Your assignment: Among the lines of the records below, count those with the word "center". Reply with that number alone.

Material for this task:
================
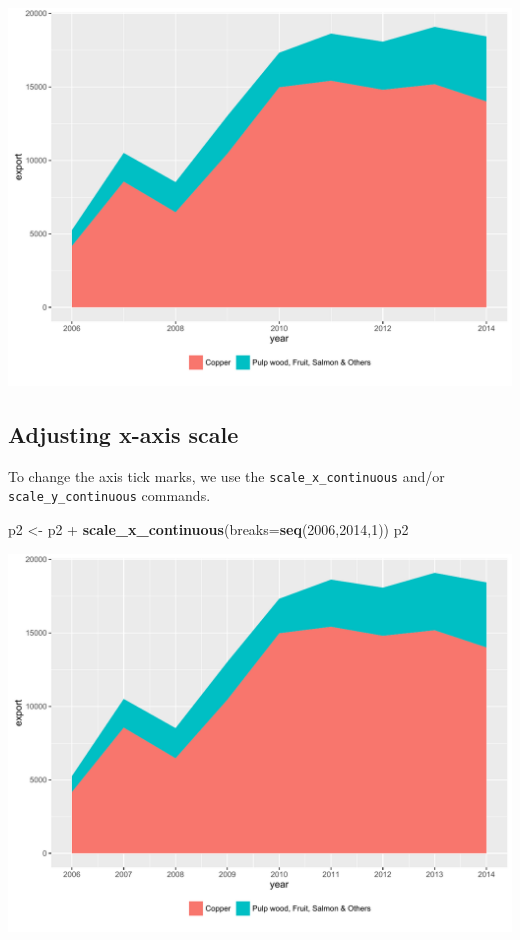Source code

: \documentclass[]{article}
\newenvironment{Shaded}{\begin{snugshade}}{\end{snugshade}}
\newcommand{\KeywordTok}[1]{\textcolor[rgb]{0.13,0.29,0.53}{\textbf{{#1}}}}
\newcommand{\DataTypeTok}[1]{\textcolor[rgb]{0.13,0.29,0.53}{{#1}}}
\newcommand{\DecValTok}[1]{\textcolor[rgb]{0.00,0.00,0.81}{{#1}}}
\newcommand{\StringTok}[1]{\textcolor[rgb]{0.31,0.60,0.02}{{#1}}}
\newcommand{\NormalTok}[1]{{#1}}
\begin{document}
\begin{center}\includegraphics{0_all_posts_pdf/area_3-1} \end{center}

\subsection{Adjusting x-axis scale}\label{adjusting-x-axis-scale-1}

To change the axis tick marks, we use the \texttt{scale\_x\_continuous}
and/or \texttt{scale\_y\_continuous} commands.

\begin{Shaded}
\begin{Highlighting}[]
\NormalTok{p2 <-}\StringTok{ }\NormalTok{p2 +}\StringTok{ }\KeywordTok{scale_x_continuous}\NormalTok{(}\DataTypeTok{breaks=}\KeywordTok{seq}\NormalTok{(}\DecValTok{2006}\NormalTok{,}\DecValTok{2014}\NormalTok{,}\DecValTok{1}\NormalTok{))}
\NormalTok{p2}
\end{Highlighting}
\end{Shaded}

\begin{center}\includegraphics{0_all_posts_pdf/area_4-1} \end{center}
\end{document}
================
Output for this task: 2